**What you will do:** The following data has a line with "excludes FAQs with the listed ID(s)" and a line with "제공. 옵저버 패턴 구현체". Write out exactly those lines and all the lines between them.

**Source data:**
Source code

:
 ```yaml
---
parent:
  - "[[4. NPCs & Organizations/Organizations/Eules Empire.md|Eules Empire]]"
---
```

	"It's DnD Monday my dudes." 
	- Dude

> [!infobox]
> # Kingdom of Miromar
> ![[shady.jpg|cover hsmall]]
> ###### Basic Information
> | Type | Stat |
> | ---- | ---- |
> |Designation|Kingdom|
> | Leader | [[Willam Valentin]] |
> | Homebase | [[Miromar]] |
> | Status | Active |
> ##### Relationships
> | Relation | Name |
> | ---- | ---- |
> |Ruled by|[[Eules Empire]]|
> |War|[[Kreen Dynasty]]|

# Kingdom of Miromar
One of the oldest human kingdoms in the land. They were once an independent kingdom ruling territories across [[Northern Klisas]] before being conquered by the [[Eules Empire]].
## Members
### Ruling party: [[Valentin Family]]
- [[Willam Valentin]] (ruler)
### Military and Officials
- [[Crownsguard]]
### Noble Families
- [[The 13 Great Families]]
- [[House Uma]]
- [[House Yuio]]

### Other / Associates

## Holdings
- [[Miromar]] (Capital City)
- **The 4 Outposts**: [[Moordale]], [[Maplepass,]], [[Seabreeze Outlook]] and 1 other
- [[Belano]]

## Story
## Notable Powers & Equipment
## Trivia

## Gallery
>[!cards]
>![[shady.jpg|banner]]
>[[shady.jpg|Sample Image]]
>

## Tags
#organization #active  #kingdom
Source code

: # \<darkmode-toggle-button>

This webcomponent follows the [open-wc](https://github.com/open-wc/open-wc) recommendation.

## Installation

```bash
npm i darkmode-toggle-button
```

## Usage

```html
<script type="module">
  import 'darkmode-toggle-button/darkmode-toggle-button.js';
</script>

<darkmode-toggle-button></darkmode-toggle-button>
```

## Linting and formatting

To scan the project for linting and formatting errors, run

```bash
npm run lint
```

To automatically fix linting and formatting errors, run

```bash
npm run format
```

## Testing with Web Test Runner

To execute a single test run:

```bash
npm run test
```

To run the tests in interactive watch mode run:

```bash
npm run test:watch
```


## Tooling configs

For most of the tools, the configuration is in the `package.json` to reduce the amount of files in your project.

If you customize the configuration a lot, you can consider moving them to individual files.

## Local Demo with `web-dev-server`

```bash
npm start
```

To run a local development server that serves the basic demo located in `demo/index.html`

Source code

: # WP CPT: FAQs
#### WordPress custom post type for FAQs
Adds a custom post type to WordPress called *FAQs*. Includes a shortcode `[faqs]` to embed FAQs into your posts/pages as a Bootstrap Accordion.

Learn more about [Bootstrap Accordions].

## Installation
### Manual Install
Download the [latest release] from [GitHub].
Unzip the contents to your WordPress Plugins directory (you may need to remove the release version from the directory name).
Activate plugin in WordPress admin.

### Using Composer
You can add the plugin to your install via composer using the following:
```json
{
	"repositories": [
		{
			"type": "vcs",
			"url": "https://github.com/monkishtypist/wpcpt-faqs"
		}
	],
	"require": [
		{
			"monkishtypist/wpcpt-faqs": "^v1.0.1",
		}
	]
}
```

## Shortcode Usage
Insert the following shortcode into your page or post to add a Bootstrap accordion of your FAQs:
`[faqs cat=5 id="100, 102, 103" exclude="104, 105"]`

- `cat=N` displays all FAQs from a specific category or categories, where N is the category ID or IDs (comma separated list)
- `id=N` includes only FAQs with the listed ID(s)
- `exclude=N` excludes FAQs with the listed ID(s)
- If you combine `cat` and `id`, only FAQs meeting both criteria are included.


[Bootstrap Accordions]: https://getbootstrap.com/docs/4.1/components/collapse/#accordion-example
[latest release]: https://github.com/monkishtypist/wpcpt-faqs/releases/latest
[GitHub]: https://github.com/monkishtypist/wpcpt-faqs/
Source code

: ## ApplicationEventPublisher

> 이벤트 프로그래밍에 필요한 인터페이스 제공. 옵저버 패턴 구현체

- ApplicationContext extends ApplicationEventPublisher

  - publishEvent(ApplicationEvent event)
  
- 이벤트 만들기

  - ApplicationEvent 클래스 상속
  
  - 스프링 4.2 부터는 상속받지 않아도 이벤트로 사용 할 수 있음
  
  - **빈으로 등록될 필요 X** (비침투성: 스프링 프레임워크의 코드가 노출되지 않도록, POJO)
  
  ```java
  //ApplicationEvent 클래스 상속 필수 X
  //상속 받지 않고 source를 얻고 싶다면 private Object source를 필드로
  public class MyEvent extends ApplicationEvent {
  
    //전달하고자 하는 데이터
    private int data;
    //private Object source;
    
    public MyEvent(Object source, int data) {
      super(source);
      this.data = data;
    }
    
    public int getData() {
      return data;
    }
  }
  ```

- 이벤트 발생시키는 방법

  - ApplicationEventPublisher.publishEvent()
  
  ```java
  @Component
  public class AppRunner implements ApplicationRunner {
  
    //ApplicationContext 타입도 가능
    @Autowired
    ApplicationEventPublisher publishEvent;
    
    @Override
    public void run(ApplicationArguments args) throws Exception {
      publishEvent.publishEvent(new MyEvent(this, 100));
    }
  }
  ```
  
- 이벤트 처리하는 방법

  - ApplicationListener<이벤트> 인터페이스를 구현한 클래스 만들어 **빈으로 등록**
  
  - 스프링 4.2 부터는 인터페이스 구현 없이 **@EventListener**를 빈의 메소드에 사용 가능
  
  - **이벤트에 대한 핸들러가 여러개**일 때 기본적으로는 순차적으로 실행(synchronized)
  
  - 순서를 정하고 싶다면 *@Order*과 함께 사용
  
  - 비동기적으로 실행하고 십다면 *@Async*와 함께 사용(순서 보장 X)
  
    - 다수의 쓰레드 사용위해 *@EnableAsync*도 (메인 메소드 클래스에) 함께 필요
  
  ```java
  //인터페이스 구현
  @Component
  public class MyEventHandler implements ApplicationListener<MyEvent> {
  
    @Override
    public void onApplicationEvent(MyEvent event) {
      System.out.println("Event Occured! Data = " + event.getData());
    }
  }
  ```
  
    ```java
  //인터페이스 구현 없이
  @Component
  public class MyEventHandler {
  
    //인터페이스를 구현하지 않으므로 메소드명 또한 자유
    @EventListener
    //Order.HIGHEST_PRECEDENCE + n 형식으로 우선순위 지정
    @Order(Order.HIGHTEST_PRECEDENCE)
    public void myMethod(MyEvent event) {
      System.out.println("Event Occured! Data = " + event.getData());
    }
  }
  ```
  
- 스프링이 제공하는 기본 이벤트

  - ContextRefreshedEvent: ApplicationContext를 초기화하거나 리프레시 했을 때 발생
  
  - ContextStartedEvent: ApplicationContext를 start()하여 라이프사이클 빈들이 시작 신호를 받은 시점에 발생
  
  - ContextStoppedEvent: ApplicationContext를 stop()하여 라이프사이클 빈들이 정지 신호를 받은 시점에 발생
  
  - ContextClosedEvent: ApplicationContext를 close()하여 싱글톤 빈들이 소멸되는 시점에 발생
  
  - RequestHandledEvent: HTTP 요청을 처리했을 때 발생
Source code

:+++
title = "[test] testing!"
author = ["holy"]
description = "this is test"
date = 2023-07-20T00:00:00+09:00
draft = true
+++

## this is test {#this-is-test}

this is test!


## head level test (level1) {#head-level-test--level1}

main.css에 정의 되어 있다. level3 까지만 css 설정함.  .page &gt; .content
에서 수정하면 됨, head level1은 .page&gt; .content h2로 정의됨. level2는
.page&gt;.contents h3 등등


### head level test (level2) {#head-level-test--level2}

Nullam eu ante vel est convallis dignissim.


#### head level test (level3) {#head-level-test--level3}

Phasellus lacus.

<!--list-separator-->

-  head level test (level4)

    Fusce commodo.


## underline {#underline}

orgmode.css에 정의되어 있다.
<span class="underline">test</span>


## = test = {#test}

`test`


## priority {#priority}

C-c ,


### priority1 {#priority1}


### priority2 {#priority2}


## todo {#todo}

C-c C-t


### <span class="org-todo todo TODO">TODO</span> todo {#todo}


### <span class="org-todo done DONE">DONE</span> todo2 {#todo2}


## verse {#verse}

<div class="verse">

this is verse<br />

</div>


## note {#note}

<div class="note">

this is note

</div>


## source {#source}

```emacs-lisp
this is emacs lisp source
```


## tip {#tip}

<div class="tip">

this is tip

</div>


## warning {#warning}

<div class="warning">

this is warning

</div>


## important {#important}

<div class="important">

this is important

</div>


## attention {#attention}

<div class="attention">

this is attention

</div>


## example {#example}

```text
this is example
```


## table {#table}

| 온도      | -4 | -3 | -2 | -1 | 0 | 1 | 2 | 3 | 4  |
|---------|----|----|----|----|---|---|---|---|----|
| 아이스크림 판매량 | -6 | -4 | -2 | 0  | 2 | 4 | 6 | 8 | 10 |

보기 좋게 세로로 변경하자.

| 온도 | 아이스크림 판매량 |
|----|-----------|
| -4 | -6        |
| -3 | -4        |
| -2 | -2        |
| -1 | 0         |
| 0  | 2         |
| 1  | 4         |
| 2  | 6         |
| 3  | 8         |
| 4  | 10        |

**Solved problem:**
- `exclude=N` excludes FAQs with the listed ID(s)
- If you combine `cat` and `id`, only FAQs meeting both criteria are included.


[Bootstrap Accordions]: https://getbootstrap.com/docs/4.1/components/collapse/#accordion-example
[latest release]: https://github.com/monkishtypist/wpcpt-faqs/releases/latest
[GitHub]: https://github.com/monkishtypist/wpcpt-faqs/
Source code

: ## ApplicationEventPublisher

> 이벤트 프로그래밍에 필요한 인터페이스 제공. 옵저버 패턴 구현체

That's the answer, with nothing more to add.